Nous croyons qu’il s’agirait là d’une perte énorme, non seulement pour Radio-Canada, mais pour toute l’industrie culturelle québécoise et canadienne ainsi que pour l’ensemble de notre société. Selon nous, le gouvernement canadien devrait saisir l’occasion de la refonte de la politique culturelle annoncée pour 2017 afin de réévaluer cette orientation de Radio-Canada. Si on veut trouver des solutions durables pour assurer la pérennité de la culture québécoise et canadienne dans un univers numérique dominé par des Netflix, YouTube et Facebook, il faut miser sur Radio-Canada, son rayonnement, son expertise et sa mission. Radio-Canada dispose de tous les atouts pour jouer un rôle proactif pour le rayonnement de notre culture commune, au Québec, au Canada et à l’étranger.
Votre gouvernement a déjà prouvé qu’il croyait au diffuseur public en annulant les compressions budgétaires imposées par le précédent gouvernement conservateur.

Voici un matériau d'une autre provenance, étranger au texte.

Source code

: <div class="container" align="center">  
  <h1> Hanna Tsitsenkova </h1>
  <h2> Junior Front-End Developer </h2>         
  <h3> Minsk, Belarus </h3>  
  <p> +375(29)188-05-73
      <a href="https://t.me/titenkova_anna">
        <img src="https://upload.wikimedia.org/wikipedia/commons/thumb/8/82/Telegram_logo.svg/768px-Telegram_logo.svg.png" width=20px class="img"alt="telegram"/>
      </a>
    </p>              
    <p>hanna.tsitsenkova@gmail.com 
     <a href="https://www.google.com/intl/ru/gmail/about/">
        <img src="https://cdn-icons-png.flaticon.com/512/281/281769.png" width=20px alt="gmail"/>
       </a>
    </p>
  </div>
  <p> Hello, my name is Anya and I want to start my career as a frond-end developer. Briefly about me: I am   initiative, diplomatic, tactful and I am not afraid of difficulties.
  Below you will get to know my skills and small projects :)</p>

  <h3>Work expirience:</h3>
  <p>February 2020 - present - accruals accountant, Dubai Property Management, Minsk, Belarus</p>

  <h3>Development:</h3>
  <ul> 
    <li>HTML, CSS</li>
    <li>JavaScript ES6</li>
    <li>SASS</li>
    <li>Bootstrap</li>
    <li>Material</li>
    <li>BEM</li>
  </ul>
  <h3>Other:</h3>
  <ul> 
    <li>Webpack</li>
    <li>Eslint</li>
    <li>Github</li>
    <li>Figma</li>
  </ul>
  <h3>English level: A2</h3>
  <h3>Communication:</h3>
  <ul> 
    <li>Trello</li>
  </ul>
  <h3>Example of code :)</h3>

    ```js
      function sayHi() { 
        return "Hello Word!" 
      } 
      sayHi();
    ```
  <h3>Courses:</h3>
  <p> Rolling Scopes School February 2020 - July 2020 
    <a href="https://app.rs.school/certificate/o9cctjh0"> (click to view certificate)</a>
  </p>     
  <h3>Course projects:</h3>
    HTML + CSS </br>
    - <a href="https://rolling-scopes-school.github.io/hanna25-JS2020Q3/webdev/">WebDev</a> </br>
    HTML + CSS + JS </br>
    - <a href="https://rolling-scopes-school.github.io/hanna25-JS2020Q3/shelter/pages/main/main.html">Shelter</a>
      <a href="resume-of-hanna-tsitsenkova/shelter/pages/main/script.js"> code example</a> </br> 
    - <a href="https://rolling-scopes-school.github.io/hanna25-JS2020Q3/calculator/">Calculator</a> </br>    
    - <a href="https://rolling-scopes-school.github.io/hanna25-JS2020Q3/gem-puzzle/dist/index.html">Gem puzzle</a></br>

Nous vous invitons à aller plus loin en augmentant le financement de Radio-Canada jusqu’à 43,50 $ par année par citoyen, ce qui représente la moitié de ce que les démocraties avancées comparables au Canada versent à leur diffuseur public (la moyenne des pays de l’OCDE s’établit à 87 $). Nous croyons que renforcer Radio-Canada est plus qu’une question d’argent. La SRC a déjà été un modèle d’innovation et une référence dans le domaine audiovisuel, grâce à ses artisans. Pour remplir pleinement sa mission de vecteur culturel, on doit lui redonner les moyens de produire des contenus originaux dont la valeur ne se mesure pas nécessairement en cotes d’écoute et en revenus publicitaires.

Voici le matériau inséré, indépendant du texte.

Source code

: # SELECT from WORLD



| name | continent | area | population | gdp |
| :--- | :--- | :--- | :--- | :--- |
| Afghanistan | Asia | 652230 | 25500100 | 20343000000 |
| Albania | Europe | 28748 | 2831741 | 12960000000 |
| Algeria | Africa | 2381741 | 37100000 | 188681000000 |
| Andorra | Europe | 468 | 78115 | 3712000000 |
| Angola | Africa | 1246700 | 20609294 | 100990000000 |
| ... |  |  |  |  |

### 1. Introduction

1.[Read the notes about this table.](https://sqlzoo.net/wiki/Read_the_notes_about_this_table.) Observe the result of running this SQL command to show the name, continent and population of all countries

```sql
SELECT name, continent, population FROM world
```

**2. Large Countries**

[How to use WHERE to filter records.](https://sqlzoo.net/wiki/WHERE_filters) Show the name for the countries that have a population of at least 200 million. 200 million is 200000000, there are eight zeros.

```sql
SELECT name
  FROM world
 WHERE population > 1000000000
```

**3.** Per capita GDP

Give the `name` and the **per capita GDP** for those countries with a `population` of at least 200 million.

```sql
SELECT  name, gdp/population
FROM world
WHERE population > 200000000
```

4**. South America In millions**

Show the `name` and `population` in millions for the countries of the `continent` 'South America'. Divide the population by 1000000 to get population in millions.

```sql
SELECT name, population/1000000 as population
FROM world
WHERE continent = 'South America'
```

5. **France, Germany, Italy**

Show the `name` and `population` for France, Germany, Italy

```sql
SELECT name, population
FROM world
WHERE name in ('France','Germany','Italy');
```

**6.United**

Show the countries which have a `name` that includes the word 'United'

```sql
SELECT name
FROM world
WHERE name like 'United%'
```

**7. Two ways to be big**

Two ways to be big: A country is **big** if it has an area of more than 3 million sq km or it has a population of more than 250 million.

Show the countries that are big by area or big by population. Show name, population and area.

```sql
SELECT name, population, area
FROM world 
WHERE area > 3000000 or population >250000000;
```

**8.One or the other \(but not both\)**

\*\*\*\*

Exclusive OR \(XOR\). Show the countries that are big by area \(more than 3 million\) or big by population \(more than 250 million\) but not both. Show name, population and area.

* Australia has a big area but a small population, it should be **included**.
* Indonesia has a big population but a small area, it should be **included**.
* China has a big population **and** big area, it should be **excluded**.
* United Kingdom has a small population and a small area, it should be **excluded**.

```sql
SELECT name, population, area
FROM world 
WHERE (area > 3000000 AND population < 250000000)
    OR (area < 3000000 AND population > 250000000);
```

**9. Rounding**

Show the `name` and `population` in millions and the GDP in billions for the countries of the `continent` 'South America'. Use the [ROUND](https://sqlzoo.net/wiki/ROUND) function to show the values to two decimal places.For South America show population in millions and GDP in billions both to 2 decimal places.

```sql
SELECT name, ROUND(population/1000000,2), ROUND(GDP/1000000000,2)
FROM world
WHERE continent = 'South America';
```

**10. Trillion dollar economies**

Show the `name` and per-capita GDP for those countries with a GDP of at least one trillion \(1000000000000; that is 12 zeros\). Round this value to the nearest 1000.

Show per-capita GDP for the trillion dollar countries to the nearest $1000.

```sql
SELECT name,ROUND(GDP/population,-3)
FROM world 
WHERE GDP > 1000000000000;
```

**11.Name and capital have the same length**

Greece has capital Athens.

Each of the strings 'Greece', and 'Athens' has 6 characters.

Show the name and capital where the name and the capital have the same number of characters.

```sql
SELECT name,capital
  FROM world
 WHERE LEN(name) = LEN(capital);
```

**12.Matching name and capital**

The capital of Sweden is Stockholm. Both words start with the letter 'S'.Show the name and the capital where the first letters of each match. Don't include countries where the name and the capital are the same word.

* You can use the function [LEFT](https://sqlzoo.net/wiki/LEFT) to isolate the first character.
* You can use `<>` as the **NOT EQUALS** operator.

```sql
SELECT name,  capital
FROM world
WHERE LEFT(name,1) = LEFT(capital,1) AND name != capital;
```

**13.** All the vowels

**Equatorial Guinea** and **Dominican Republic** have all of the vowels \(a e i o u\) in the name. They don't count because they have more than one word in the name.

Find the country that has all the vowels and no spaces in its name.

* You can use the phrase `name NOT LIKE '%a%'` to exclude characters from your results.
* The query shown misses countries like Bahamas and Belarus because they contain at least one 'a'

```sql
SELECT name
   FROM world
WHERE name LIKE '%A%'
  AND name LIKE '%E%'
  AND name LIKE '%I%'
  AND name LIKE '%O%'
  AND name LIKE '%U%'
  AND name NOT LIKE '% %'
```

Il faut changer de paradigme et accepter que la SRC joue un rôle de complémentarité aux médias privés et non de concurrence. Cela implique que Radio-Canada conserve et renforce son expertise à l’interne. Qu’elle soit suffisamment indépendante des revenus privés pour pouvoir redevenir l’extraordinaire laboratoire d’expérimentation et de diffusion des découvertes culturelles (littérature, musique, théâtre, etc.) sur toutes les plateformes, qu’elle a déjà été. 2
C’est ainsi qu’elle pourra remplir entièrement sa mission qui n’est pas celle d’un diffuseur privé uniquement motivé par le profit, mais qui n’est pas non plus celle d’un diffuseur spécialisé confiné à un créneau limité. Nous avons besoin d’une SRC bien soutenue pour partager avec le monde les recherches québécoises et canadiennes portant sur des enjeux planétaires sociaux et scientifiques.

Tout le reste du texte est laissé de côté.